*Data shown*:
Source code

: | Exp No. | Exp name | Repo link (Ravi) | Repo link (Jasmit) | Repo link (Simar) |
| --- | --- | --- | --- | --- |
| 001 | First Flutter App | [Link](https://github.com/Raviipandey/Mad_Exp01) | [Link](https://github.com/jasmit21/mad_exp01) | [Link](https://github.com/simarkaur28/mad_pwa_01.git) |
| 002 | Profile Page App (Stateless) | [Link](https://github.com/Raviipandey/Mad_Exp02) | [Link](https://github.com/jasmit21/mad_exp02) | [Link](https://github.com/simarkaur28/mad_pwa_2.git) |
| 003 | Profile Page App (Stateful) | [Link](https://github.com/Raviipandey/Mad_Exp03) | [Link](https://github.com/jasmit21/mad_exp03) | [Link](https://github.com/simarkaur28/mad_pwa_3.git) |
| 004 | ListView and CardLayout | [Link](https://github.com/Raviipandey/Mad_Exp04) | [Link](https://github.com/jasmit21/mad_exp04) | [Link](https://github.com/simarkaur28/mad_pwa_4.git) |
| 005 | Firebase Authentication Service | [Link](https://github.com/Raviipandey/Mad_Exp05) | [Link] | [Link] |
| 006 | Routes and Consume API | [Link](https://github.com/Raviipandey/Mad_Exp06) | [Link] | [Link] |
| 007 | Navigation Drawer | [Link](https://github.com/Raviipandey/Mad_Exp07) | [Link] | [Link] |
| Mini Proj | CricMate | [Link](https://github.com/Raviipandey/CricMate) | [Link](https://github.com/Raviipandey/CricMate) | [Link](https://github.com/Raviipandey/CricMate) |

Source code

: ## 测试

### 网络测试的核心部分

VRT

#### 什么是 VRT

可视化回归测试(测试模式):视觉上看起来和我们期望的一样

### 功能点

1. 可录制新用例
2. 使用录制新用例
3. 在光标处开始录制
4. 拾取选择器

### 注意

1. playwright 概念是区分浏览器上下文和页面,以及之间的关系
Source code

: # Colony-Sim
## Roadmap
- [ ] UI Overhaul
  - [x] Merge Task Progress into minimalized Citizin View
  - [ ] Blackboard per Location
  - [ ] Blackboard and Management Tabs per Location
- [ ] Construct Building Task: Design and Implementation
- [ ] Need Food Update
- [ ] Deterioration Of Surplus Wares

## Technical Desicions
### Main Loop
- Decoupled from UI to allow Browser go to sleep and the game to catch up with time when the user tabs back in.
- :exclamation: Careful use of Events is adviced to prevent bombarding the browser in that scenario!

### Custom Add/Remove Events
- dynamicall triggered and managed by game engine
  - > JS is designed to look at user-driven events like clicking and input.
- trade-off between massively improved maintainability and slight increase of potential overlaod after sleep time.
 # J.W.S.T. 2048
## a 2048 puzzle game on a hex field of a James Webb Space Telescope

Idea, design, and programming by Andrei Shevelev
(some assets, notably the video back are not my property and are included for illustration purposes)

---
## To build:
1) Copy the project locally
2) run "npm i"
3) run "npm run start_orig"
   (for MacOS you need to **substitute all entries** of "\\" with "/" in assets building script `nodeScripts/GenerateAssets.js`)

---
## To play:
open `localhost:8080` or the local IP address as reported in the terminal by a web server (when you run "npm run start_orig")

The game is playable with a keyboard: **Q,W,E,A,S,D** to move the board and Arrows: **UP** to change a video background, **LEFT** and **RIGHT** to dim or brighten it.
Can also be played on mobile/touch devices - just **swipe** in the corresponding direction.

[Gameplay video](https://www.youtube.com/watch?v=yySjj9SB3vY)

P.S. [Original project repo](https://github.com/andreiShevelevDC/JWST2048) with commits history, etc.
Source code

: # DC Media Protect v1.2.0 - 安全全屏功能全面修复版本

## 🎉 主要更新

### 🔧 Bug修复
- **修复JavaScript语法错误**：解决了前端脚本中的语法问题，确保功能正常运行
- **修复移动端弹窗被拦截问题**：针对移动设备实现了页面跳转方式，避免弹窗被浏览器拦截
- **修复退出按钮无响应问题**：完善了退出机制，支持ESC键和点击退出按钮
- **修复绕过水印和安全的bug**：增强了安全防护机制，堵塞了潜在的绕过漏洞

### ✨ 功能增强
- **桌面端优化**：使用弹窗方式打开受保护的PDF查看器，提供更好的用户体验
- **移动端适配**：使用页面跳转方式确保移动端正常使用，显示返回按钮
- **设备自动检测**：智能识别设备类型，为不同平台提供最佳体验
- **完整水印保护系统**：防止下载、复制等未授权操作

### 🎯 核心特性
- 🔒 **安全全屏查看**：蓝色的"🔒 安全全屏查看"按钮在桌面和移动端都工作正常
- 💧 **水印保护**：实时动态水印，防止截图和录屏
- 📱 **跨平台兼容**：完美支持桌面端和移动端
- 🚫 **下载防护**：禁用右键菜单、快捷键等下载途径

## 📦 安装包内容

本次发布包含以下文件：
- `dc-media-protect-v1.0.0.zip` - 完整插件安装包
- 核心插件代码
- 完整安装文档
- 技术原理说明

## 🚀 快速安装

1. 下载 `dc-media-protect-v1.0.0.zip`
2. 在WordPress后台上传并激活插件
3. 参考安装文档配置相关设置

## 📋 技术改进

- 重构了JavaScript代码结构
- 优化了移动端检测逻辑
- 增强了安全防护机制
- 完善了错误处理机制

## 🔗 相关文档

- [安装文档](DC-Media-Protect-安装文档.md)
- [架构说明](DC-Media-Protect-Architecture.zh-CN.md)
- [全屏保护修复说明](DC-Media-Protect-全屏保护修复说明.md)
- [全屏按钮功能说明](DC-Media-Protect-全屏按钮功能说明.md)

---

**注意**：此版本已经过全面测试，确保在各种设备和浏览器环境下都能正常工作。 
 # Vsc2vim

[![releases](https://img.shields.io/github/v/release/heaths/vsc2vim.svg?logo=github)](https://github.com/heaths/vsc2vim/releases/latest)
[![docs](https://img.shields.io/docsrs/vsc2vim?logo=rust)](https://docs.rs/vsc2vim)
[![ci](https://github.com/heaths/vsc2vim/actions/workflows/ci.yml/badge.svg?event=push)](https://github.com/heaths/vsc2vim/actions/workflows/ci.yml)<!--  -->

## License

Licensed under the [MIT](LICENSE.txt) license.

*Problem description*: Please show every line above that includes the word "Task".

*Response area*:
  - [x] Merge Task Progress into minimalized Citizin View
- [ ] Construct Building Task: Design and Implementation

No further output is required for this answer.